→ THE TASK
Lines from the one containing "38. 你的城市有哪些适合孩子待一整天的图书馆或书店？ 24 万热度" through the end of the material below should be given again exactly, with no others.

→ SUPPLIED ENTRIES
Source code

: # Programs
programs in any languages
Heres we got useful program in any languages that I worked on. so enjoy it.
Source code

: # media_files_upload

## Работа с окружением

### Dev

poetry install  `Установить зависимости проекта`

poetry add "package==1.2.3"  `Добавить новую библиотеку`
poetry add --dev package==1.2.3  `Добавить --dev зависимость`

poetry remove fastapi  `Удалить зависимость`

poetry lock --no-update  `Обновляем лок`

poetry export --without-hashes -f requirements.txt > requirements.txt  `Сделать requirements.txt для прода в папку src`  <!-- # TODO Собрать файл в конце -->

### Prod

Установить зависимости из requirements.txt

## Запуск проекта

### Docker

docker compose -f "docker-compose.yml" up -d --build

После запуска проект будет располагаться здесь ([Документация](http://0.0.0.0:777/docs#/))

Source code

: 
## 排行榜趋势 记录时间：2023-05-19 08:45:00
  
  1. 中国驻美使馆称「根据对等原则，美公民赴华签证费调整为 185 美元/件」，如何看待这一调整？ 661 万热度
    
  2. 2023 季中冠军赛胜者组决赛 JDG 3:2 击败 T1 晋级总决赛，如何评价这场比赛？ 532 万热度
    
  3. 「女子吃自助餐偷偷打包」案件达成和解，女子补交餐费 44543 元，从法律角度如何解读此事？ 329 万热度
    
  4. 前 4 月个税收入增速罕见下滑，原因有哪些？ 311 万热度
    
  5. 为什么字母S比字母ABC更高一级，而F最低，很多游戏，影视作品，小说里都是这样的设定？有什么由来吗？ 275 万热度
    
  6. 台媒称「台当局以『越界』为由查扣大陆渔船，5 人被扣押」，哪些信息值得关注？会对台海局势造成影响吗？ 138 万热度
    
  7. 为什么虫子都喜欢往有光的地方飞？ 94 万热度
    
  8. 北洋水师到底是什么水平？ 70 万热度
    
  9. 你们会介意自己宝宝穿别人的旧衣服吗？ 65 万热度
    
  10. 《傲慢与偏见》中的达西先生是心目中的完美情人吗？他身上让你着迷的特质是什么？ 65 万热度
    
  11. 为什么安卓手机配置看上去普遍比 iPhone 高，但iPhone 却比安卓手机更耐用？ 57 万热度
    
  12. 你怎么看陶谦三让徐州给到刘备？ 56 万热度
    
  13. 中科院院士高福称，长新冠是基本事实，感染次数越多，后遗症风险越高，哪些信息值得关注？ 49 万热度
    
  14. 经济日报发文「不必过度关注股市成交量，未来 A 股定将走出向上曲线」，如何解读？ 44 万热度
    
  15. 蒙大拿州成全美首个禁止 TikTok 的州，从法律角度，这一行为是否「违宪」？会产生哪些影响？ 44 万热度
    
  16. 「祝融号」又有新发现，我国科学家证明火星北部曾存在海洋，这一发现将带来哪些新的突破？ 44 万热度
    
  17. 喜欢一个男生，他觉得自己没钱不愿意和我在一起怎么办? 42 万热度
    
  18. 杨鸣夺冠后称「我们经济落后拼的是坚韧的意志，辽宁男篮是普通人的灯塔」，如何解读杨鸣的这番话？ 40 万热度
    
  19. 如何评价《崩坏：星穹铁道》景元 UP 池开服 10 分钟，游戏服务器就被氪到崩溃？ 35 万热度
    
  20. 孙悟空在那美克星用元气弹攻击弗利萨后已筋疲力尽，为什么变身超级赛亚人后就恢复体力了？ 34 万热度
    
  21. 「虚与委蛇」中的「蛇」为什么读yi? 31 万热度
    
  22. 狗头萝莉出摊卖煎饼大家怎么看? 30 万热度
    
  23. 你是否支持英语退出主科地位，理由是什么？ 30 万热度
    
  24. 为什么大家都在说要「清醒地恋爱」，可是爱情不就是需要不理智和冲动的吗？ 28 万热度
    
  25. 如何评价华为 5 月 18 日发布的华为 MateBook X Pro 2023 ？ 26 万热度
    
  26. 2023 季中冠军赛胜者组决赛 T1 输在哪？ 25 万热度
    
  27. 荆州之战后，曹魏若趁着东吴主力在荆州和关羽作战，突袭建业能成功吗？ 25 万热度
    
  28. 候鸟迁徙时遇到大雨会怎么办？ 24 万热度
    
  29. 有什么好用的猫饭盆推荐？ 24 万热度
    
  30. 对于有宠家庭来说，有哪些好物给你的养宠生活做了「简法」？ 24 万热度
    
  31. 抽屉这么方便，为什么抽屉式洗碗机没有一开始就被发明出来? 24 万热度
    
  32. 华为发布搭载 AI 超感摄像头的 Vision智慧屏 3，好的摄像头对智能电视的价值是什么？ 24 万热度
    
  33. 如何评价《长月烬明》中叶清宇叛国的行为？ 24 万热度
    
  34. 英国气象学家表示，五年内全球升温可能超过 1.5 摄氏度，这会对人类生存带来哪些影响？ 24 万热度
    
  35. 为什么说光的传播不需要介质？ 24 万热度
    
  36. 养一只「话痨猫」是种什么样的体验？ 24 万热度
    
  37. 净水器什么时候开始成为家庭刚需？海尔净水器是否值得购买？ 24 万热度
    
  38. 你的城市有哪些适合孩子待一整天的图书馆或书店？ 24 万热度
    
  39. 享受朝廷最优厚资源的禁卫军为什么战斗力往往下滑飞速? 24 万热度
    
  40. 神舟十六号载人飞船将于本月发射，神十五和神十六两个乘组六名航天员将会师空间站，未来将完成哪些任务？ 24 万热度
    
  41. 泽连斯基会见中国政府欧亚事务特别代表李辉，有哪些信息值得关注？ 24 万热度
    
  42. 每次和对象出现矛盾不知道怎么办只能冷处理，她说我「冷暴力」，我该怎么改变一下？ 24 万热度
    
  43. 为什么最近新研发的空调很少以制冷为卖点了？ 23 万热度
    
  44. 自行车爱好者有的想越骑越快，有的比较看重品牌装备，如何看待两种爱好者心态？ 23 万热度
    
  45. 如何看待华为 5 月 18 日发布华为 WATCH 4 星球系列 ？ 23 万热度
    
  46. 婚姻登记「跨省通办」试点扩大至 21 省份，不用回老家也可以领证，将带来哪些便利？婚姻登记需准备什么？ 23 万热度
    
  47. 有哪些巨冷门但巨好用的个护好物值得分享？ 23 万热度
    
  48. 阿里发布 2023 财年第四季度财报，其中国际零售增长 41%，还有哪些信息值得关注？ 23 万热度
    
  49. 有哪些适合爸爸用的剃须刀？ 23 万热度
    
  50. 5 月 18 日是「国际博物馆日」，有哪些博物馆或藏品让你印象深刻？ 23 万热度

→ WRITTEN RESPONSE
  38. 你的城市有哪些适合孩子待一整天的图书馆或书店？ 24 万热度
    
  39. 享受朝廷最优厚资源的禁卫军为什么战斗力往往下滑飞速? 24 万热度
    
  40. 神舟十六号载人飞船将于本月发射，神十五和神十六两个乘组六名航天员将会师空间站，未来将完成哪些任务？ 24 万热度
    
  41. 泽连斯基会见中国政府欧亚事务特别代表李辉，有哪些信息值得关注？ 24 万热度
    
  42. 每次和对象出现矛盾不知道怎么办只能冷处理，她说我「冷暴力」，我该怎么改变一下？ 24 万热度
    
  43. 为什么最近新研发的空调很少以制冷为卖点了？ 23 万热度
    
  44. 自行车爱好者有的想越骑越快，有的比较看重品牌装备，如何看待两种爱好者心态？ 23 万热度
    
  45. 如何看待华为 5 月 18 日发布华为 WATCH 4 星球系列 ？ 23 万热度
    
  46. 婚姻登记「跨省通办」试点扩大至 21 省份，不用回老家也可以领证，将带来哪些便利？婚姻登记需准备什么？ 23 万热度
    
  47. 有哪些巨冷门但巨好用的个护好物值得分享？ 23 万热度
    
  48. 阿里发布 2023 财年第四季度财报，其中国际零售增长 41%，还有哪些信息值得关注？ 23 万热度
    
  49. 有哪些适合爸爸用的剃须刀？ 23 万热度
    
  50. 5 月 18 日是「国际博物馆日」，有哪些博物馆或藏品让你印象深刻？ 23 万热度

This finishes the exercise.